● **The task**
Exclude pictures and give again exactly the lines of the listing, beginning with its first line and ending with the one that contains "- Mean Squared Error: 2.0800079468125108".

● **Working data**
--

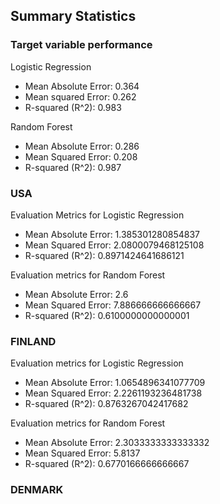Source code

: ## Summary Statistics
### Target variable performance
Logistic Regression
- Mean Absolute Error:  0.364
- Mean squared Error: 0.262
- R-squared (R^2): 0.983

Random Forest
- Mean Absolute Error: 0.286
- Mean Squared Error: 0.208
- R-squared (R^2): 0.987

### USA
Evaluation Metrics for Logistic Regression
- Mean Absolute Error: 1.385301280854837
- Mean Squared Error: 2.0800079468125108
- R-squared (R^2): 0.8971424641686121

Evaluation metrics for Random Forest
- Mean Absolute Error: 2.6
- Mean Squared Error: 7.886666666666667
- R-squared (R^2): 0.6100000000000001

### FINLAND
Evaluation metrics for Logistic Regression
- Mean Absolute Error: 1.0654896341077709
- Mean Squared Error: 2.2261193236481738
- R-squared (R^2): 0.8763267042417682

Evaluation metrics for Random Forest
- Mean Absolute Error: 2.3033333333333332
- Mean Squared Error: 5.8137
- R-squared (R^2): 0.6770166666666667

### DENMARK


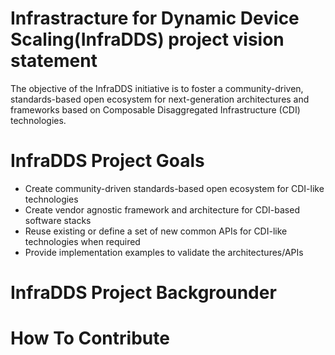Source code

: # Infrastracture for Dynamic Device Scaling(InfraDDS) project vision statement

The objective of the InfraDDS initiative is to foster a community-driven, standards-based open ecosystem for next-generation architectures and frameworks based on Composable Disaggregated Infrastructure (CDI) technologies.

# InfraDDS Project Goals
- Create community-driven standards-based open ecosystem for CDI-like technologies
- Create vendor agnostic framework and architecture for CDI-based software stacks
- Reuse existing or define a set of new common APIs for CDI-like technologies when required
- Provide implementation examples to validate the architectures/APIs

# InfraDDS Project Backgrounder

# How To Contribute
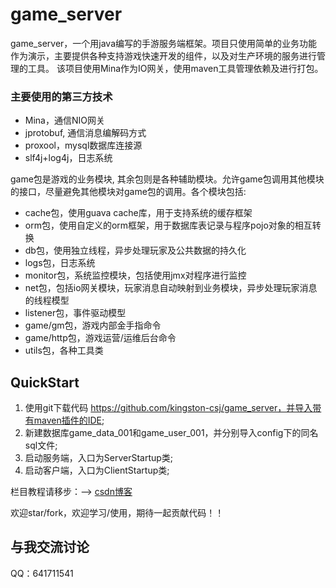 # game_server
  game_server，一个用java编写的手游服务端框架。项目只使用简单的业务功能作为演示，主要提供各种支持游戏快速开发的组件，以及对生产环境的服务进行管理的工具。
  该项目使用Mina作为IO网关，使用maven工具管理依赖及进行打包。 
  
### 主要使用的第三方技术  
  *  Mina，通信NIO网关  
  *  jprotobuf, 通信消息编解码方式  
  *  proxool，mysql数据库连接源  
  *  slf4j+log4j，日志系统  

  game包是游戏的业务模块, 其余包则是各种辅助模块。允许game包调用其他模块的接口，尽量避免其他模块对game包的调用。各个模块包括:
  * cache包，使用guava cache库，用于支持系统的缓存框架　　
  * orm包，使用自定义的orm框架，用于数据库表记录与程序pojo对象的相互转换　　　
  * db包，使用独立线程，异步处理玩家及公共数据的持久化　
  * logs包，日志系统　
  * monitor包，系统监控模块，包括使用jmx对程序进行监控 　　
  * net包，包括io网关模块，玩家消息自动映射到业务模块，异步处理玩家消息的线程模型　
  * listener包，事件驱动模型  
  * game/gm包，游戏内部金手指命令  
  * game/http包，游戏运营/运维后台命令
  * utils包，各种工具类　　

  ## QuickStart  
  1. 使用git下载代码 https://github.com/kingston-csj/game_server，并导入带有maven插件的IDE;  
  2. 新建数据库game_data_001和game_user_001，并分别导入config下的同名sql文件;  
  3. 启动服务端，入口为ServerStartup类;  
  4. 启动客户端，入口为ClientStartup类;


  栏目教程请移步：--> [csdn博客](http://blog.csdn.net/column/details/16043.html)

  欢迎star/fork，欢迎学习/使用，期待一起贡献代码！！

  ## 与我交流讨论
  QQ：641711541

--

● **Finished task**
Source code

: ## Summary Statistics
### Target variable performance
Logistic Regression
- Mean Absolute Error:  0.364
- Mean squared Error: 0.262
- R-squared (R^2): 0.983

Random Forest
- Mean Absolute Error: 0.286
- Mean Squared Error: 0.208
- R-squared (R^2): 0.987

### USA
Evaluation Metrics for Logistic Regression
- Mean Absolute Error: 1.385301280854837
- Mean Squared Error: 2.0800079468125108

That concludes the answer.